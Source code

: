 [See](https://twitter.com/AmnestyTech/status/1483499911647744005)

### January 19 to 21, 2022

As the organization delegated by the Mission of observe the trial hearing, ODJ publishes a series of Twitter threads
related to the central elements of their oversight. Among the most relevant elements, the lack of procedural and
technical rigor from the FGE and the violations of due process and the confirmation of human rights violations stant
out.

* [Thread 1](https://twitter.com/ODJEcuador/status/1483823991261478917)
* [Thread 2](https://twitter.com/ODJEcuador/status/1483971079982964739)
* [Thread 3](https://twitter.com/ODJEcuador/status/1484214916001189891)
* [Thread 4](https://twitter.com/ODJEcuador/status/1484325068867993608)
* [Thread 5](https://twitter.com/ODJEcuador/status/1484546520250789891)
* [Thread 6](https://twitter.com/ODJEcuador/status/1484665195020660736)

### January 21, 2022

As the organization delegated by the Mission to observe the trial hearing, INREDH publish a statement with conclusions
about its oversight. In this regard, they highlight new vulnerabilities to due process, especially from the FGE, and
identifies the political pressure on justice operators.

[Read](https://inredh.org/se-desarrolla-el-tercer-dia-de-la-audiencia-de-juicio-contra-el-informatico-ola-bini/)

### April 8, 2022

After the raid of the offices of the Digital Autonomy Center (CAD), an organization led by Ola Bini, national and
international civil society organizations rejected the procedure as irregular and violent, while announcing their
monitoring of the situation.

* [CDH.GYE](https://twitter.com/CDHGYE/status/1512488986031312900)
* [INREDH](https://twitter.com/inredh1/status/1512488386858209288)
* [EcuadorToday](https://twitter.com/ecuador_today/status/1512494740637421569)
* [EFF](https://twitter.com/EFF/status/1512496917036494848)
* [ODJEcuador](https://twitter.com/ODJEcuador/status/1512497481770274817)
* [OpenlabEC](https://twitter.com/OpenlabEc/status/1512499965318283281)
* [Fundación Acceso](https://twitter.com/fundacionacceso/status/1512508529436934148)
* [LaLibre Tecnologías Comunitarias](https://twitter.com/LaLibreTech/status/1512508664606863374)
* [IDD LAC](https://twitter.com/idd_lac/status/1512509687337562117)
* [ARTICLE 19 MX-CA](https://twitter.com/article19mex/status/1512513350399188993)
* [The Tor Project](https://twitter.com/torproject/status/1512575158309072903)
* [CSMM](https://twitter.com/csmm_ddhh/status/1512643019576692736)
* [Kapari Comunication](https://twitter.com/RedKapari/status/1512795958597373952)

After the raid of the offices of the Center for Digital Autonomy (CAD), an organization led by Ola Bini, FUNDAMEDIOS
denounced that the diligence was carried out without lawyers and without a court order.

──────

== Work item ==
Would you copy the entire listing exactly, missing nothing?

== Result ==
Source code

: [See](https://twitter.com/AmnestyTech/status/1483499911647744005)

### January 19 to 21, 2022

As the organization delegated by the Mission of observe the trial hearing, ODJ publishes a series of Twitter threads
related to the central elements of their oversight. Among the most relevant elements, the lack of procedural and
technical rigor from the FGE and the violations of due process and the confirmation of human rights violations stant
out.

* [Thread 1](https://twitter.com/ODJEcuador/status/1483823991261478917)
* [Thread 2](https://twitter.com/ODJEcuador/status/1483971079982964739)
* [Thread 3](https://twitter.com/ODJEcuador/status/1484214916001189891)
* [Thread 4](https://twitter.com/ODJEcuador/status/1484325068867993608)
* [Thread 5](https://twitter.com/ODJEcuador/status/1484546520250789891)
* [Thread 6](https://twitter.com/ODJEcuador/status/1484665195020660736)

### January 21, 2022

As the organization delegated by the Mission to observe the trial hearing, INREDH publish a statement with conclusions
about its oversight. In this regard, they highlight new vulnerabilities to due process, especially from the FGE, and
identifies the political pressure on justice operators.

[Read](https://inredh.org/se-desarrolla-el-tercer-dia-de-la-audiencia-de-juicio-contra-el-informatico-ola-bini/)

### April 8, 2022

After the raid of the offices of the Digital Autonomy Center (CAD), an organization led by Ola Bini, national and
international civil society organizations rejected the procedure as irregular and violent, while announcing their
monitoring of the situation.

* [CDH.GYE](https://twitter.com/CDHGYE/status/1512488986031312900)
* [INREDH](https://twitter.com/inredh1/status/1512488386858209288)
* [EcuadorToday](https://twitter.com/ecuador_today/status/1512494740637421569)
* [EFF](https://twitter.com/EFF/status/1512496917036494848)
* [ODJEcuador](https://twitter.com/ODJEcuador/status/1512497481770274817)
* [OpenlabEC](https://twitter.com/OpenlabEc/status/1512499965318283281)
* [Fundación Acceso](https://twitter.com/fundacionacceso/status/1512508529436934148)
* [LaLibre Tecnologías Comunitarias](https://twitter.com/LaLibreTech/status/1512508664606863374)
* [IDD LAC](https://twitter.com/idd_lac/status/1512509687337562117)
* [ARTICLE 19 MX-CA](https://twitter.com/article19mex/status/1512513350399188993)
* [The Tor Project](https://twitter.com/torproject/status/1512575158309072903)
* [CSMM](https://twitter.com/csmm_ddhh/status/1512643019576692736)
* [Kapari Comunication](https://twitter.com/RedKapari/status/1512795958597373952)

After the raid of the offices of the Center for Digital Autonomy (CAD), an organization led by Ola Bini, FUNDAMEDIOS
denounced that the diligence was carried out without lawyers and without a court order.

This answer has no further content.